Le vase a commencé à se remplir d’abord un samedi d’octobre dernier. A Marseille, une manifestation frappait les trois coups de la mère des batailles, un Notre-Dame-des-Landes en centre ville, pour tenter d’arracher la célèbre Plaine aux projets gentrificateurs d’une bourgeoisie vereuse, déterminée à chasser les pauvres du coeur de la cité phocéenne. Je m’y rendais, parce que bon, les questions de ville, d’espace, d’habitants, de contrôle, de circulations, de mode de vie, de normalisation urbaine, me passionnent.
Ces questions, je les sens indissociablement liées à ce que je croyais être la danse : soit le mouvement comme événement de projection sensible et signifiante des corps dans l’espace, enjeu politique de reformulation des liens, et d’ouverture. Le champ de bataille des représentations en actes. Mais déjà ce jour-là je ne croisais aucune des quatre-vingt personnes que je connais -soit dit à la louche- pour graviter dans les questions de danse à Marseille. Quelques jours plus tard s’effondraient les immeubles de la rue d’Aubagne. Était-ce un peu plus clair, pour les esprits ensommeillés ?

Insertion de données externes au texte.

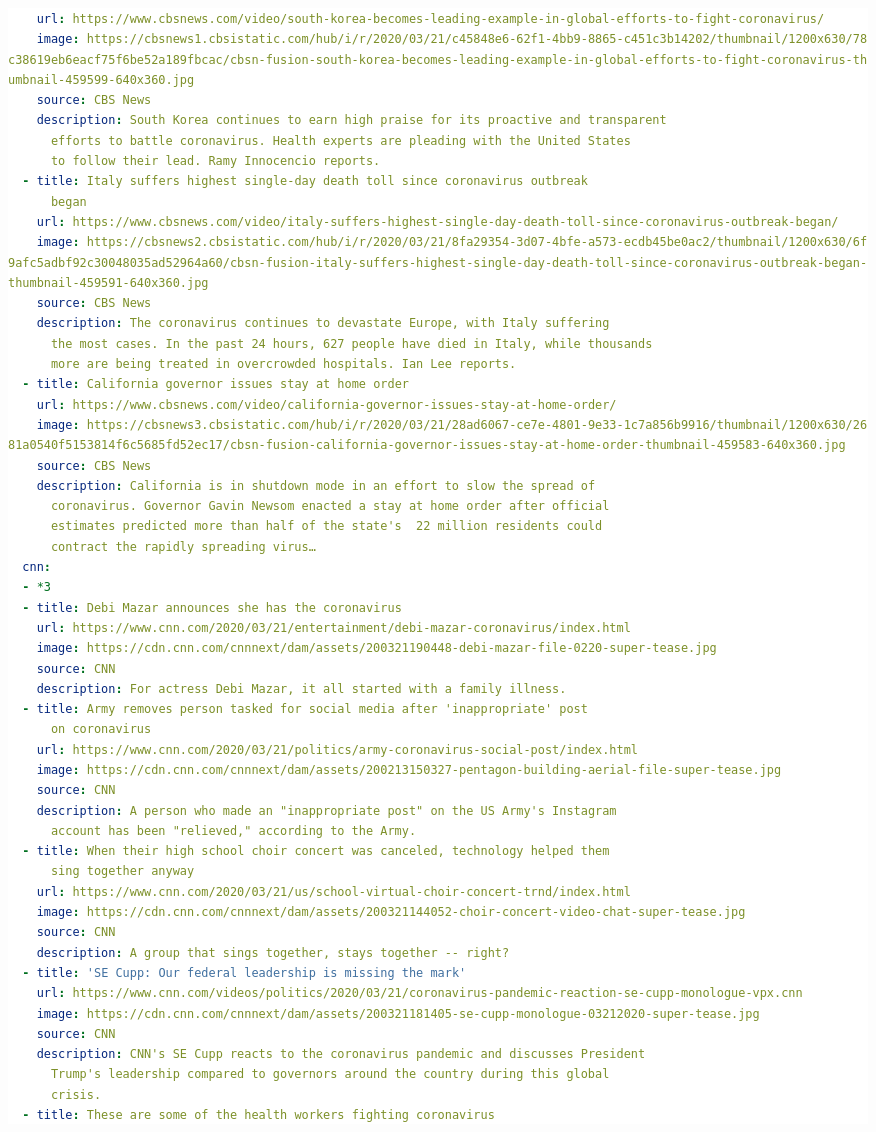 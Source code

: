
 ```yaml
    url: https://www.cbsnews.com/video/south-korea-becomes-leading-example-in-global-efforts-to-fight-coronavirus/
    image: https://cbsnews1.cbsistatic.com/hub/i/r/2020/03/21/c45848e6-62f1-4bb9-8865-c451c3b14202/thumbnail/1200x630/78c38619eb6eacf75f6be52a189fbcac/cbsn-fusion-south-korea-becomes-leading-example-in-global-efforts-to-fight-coronavirus-thumbnail-459599-640x360.jpg
    source: CBS News
    description: South Korea continues to earn high praise for its proactive and transparent
      efforts to battle coronavirus. Health experts are pleading with the United States
      to follow their lead. Ramy Innocencio reports.
  - title: Italy suffers highest single-day death toll since coronavirus outbreak
      began
    url: https://www.cbsnews.com/video/italy-suffers-highest-single-day-death-toll-since-coronavirus-outbreak-began/
    image: https://cbsnews2.cbsistatic.com/hub/i/r/2020/03/21/8fa29354-3d07-4bfe-a573-ecdb45be0ac2/thumbnail/1200x630/6f9afc5adbf92c30048035ad52964a60/cbsn-fusion-italy-suffers-highest-single-day-death-toll-since-coronavirus-outbreak-began-thumbnail-459591-640x360.jpg
    source: CBS News
    description: The coronavirus continues to devastate Europe, with Italy suffering
      the most cases. In the past 24 hours, 627 people have died in Italy, while thousands
      more are being treated in overcrowded hospitals. Ian Lee reports.
  - title: California governor issues stay at home order
    url: https://www.cbsnews.com/video/california-governor-issues-stay-at-home-order/
    image: https://cbsnews3.cbsistatic.com/hub/i/r/2020/03/21/28ad6067-ce7e-4801-9e33-1c7a856b9916/thumbnail/1200x630/2681a0540f5153814f6c5685fd52ec17/cbsn-fusion-california-governor-issues-stay-at-home-order-thumbnail-459583-640x360.jpg
    source: CBS News
    description: California is in shutdown mode in an effort to slow the spread of
      coronavirus. Governor Gavin Newsom enacted a stay at home order after official
      estimates predicted more than half of the state's  22 million residents could
      contract the rapidly spreading virus…
  cnn:
  - *3
  - title: Debi Mazar announces she has the coronavirus
    url: https://www.cnn.com/2020/03/21/entertainment/debi-mazar-coronavirus/index.html
    image: https://cdn.cnn.com/cnnnext/dam/assets/200321190448-debi-mazar-file-0220-super-tease.jpg
    source: CNN
    description: For actress Debi Mazar, it all started with a family illness.
  - title: Army removes person tasked for social media after 'inappropriate' post
      on coronavirus
    url: https://www.cnn.com/2020/03/21/politics/army-coronavirus-social-post/index.html
    image: https://cdn.cnn.com/cnnnext/dam/assets/200213150327-pentagon-building-aerial-file-super-tease.jpg
    source: CNN
    description: A person who made an "inappropriate post" on the US Army's Instagram
      account has been "relieved," according to the Army.
  - title: When their high school choir concert was canceled, technology helped them
      sing together anyway
    url: https://www.cnn.com/2020/03/21/us/school-virtual-choir-concert-trnd/index.html
    image: https://cdn.cnn.com/cnnnext/dam/assets/200321144052-choir-concert-video-chat-super-tease.jpg
    source: CNN
    description: A group that sings together, stays together -- right?
  - title: 'SE Cupp: Our federal leadership is missing the mark'
    url: https://www.cnn.com/videos/politics/2020/03/21/coronavirus-pandemic-reaction-se-cupp-monologue-vpx.cnn
    image: https://cdn.cnn.com/cnnnext/dam/assets/200321181405-se-cupp-monologue-03212020-super-tease.jpg
    source: CNN
    description: CNN's SE Cupp reacts to the coronavirus pandemic and discusses President
      Trump's leadership compared to governors around the country during this global
      crisis.
  - title: These are some of the health workers fighting coronavirus
```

Ici, très vite, une précision : je n’ai pas du tout besoin des artistes pour me renseigner sur les tourments du monde. D’eux, je n’attends pas des pièces didactiques militantes. Critique de danse, tous mes écrits prouvent que je suis acquis aux approches les plus conceptuelles, ou intimes, ou abstraites, et même absconces au besoin. Ce sont ces choses qui me repoussent plus loin, dans le doute et la sensation. Fort bien. Ici, très vite, une seconde précision : chacun fait bien ce qu’il veut en matière d’engagement (ou guère), en conscience, et je le respecte. C’est un principe minimum. Je ne donne aucune leçon, encore moins ne m’expose en exemple (grotesque!).
Mais tout autre chose se joue dans le cas de la manifestation marseillaise. Un sur quatre-vingt. Cela fait un phénomène statistique. Pas un hasard. Cela donne un signe très alarmant de l’état de conscience dans la communauté de danse. Car enfin, cette troisième précision : je tiens un.e artiste comme un.e concitoyen.ne (et même comme un.e travailleur.se de l’art, mais c’est un autre débat). Ces artistes me parlent tout près, de choses très fortes. Quand je constate que, dans un contexte très grave, ces artistes affichent imperturbablement leur dés-implication à l’égard de ce qui me mobilise, leur absence à la cité, je me mets à douter profondément qu’ils aient quelque chose de bien important à m’apporter.
Cela déclenche en moi une crise très profonde. Décidément, la danse n’aurait à peu près rien à voir avec ce que j’avais cru, ni à quoi j’ai consenti ma part de sacrifices -l’air de rien, critique, c’est aussi être content quand on atteint un Smic. Suffit-il de noircir les feuilles de salles avec des citations de Michel Foucault, pour en référer au bio-politique et aux corps disciplinaires ?
Car, pour comble, ces artistes sont « très politiques », leurs travaux toujours forcément « politiques », automatiquement, puisque tout est « politique ». Au point de dispenser du moindre positionnement citoyen ? Ravage des théories post-modernes. Argument que développait l’été dernier la chorégraphe Marlène Monteiro Freitas, dans la polémique sur son engagement résolu dans la saison France-Israël, au moment où se déroulaient les massacres hebdomadaires de Gaza. Pourquoi m’engager ? Mon art le fait tout seul !
Retour à l’actualité. Qui ne voit que le sort politique de Geneviève Legay à Nice, touche intimement à toutes les questions un peu intéressantes qui se posent à l’art chorégraphique ? La prise d’âge. La fragilité des corps. L’occupation de l’espace public. Le faire masse. La résistance. La violence. L’injonction disciplinaire. La production autoritaire du discours. Quand je manifeste, c’est en tant que critique de danse.
Je ne manifesterai donc pas en défense des intermittents du spectacle ce mercredi 3 avril. Je l’ai pourtant beaucoup fait, alors même que leur statut aurait été pour moi un luxe, au regard de la précarité de mes conditions d’exercice professionnel. Tout comme je manifestais pour les cheminots, contre la loi El Khomri, etc. Toujours persuadé, contre les intox de droite et d’extrême-droite, que déshabiller celui un peu mieux vêtu grâce aux acquis, ne pouvait qu’affaiblir les autres, laissés sans aucun acquis. C’est une idée de société. J’ai cru aussi à l’importance des arts et du statut intermittent, comme modèle à élargir dans un monde mouvant des temps créatifs choisis et partagés.
Mais non. Plus cette fois. Pas au service du corporatisme d’une communauté qui ne me dit plus rien. Et je bous aussi depuis quatre mois, abandonné seul avec mes camarades, pour tenter de faire poids face aux idées RN parmi les Gilets jaunes. Ce mouvement forcément trop peuple, pas assez clean, pas assez clair, pour satisfaire les cercles protégés de la bien-pensance artistique et culturelle.
Et encore : je viens de tenter d’en rester à des mots mesurés, au regard de ma colère.